§ **EXERCISE INSTRUCTIONS**
Your job is to copy the lines from the material that include "methods".

┏━━

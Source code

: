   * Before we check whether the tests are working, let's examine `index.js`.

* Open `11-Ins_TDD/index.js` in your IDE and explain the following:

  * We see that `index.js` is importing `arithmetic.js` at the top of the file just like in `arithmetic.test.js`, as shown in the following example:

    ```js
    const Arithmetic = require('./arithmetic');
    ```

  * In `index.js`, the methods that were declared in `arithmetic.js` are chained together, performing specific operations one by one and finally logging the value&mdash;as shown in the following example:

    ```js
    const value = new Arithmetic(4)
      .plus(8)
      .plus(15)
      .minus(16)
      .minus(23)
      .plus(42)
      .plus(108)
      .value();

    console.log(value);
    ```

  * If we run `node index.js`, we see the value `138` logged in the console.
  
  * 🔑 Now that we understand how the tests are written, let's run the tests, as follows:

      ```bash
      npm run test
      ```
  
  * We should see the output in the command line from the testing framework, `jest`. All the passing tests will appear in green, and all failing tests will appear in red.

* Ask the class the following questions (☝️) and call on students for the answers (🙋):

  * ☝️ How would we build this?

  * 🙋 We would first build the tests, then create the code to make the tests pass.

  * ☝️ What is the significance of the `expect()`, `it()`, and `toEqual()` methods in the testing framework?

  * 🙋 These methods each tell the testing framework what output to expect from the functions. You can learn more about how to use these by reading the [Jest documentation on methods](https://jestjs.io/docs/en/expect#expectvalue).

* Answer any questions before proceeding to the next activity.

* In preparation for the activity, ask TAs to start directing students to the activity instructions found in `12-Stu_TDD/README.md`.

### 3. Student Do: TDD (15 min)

┗━━

§ **ANSWER FOR THIS EXERCISE**
  * In `index.js`, the methods that were declared in `arithmetic.js` are chained together, performing specific operations one by one and finally logging the value&mdash;as shown in the following example:
  * ☝️ What is the significance of the `expect()`, `it()`, and `toEqual()` methods in the testing framework?
  * 🙋 These methods each tell the testing framework what output to expect from the functions. You can learn more about how to use these by reading the [Jest documentation on methods](https://jestjs.io/docs/en/expect#expectvalue).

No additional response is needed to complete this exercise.